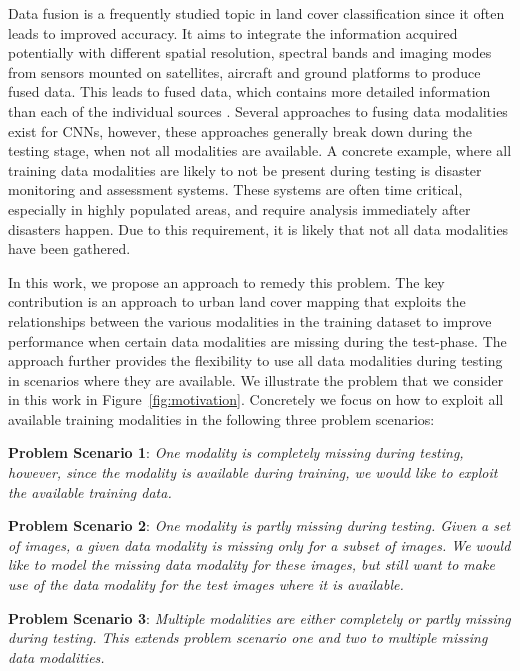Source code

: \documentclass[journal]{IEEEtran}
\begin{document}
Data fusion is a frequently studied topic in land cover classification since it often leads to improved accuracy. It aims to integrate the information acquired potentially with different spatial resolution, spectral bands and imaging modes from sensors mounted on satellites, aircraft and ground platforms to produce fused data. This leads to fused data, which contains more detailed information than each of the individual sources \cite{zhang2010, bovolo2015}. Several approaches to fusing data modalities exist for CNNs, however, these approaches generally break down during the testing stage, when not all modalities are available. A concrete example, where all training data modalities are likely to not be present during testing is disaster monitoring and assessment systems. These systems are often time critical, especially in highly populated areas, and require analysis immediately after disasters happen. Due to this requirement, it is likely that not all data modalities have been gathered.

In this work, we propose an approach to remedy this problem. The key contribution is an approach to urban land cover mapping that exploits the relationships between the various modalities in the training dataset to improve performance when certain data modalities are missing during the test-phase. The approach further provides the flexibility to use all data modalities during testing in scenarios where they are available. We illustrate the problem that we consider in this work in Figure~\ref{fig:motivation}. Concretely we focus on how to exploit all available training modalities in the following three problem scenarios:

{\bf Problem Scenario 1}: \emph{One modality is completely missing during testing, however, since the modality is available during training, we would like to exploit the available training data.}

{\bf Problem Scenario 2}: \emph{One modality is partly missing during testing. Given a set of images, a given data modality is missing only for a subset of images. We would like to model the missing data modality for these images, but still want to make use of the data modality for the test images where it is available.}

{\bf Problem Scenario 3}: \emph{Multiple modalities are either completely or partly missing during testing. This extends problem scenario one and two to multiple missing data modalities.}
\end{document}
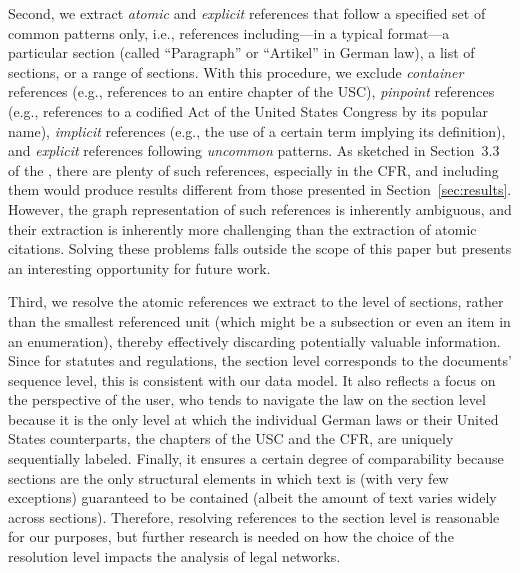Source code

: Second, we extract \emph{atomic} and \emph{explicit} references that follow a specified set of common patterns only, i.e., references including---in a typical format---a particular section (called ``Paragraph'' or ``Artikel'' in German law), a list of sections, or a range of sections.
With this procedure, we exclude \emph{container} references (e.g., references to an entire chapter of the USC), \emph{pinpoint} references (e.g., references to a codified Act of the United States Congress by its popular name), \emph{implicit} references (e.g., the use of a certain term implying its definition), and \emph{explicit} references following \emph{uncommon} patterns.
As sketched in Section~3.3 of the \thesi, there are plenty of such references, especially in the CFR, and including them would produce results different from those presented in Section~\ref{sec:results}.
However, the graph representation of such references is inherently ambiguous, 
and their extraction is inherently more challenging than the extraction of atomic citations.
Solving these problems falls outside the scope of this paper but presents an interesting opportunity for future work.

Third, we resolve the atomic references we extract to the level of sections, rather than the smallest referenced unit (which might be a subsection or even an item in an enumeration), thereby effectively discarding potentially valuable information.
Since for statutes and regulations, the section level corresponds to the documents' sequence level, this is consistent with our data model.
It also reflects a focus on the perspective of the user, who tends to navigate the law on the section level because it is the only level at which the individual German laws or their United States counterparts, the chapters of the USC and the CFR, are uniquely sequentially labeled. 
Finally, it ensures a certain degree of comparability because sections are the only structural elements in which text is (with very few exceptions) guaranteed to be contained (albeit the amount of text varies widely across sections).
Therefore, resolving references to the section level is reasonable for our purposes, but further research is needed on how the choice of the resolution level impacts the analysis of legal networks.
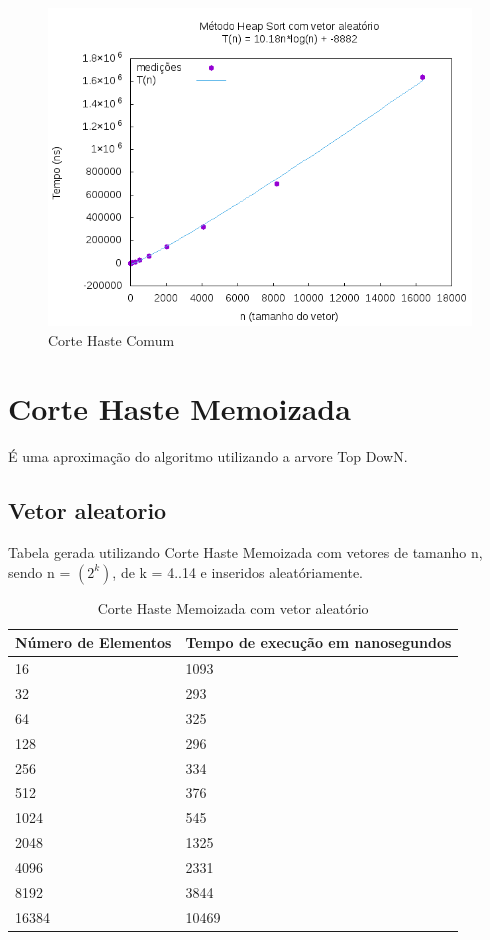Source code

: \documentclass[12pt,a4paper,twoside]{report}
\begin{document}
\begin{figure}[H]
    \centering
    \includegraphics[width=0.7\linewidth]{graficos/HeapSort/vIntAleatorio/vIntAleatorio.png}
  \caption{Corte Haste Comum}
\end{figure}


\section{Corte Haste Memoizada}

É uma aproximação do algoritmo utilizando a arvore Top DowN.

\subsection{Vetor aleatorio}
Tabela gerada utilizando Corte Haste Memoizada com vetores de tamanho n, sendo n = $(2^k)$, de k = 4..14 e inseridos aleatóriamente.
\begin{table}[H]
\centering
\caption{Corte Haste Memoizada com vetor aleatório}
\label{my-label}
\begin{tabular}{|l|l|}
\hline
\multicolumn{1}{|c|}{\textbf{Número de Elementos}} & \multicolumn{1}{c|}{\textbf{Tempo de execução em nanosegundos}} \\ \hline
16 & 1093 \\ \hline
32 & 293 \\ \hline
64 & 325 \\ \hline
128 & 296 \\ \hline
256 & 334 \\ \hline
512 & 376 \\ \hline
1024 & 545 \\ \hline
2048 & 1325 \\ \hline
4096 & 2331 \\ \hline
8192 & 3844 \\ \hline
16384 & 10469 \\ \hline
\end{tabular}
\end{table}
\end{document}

_ _ _

_TASK DETAILS_
Pick each line holding the word "begin" out of the listing.

_ANSWER TO THIS TASK_
\begin{document}
\begin{document}
\begin{figure}[H]
\begin{table}[H]
\begin{tabular}{|l|l|}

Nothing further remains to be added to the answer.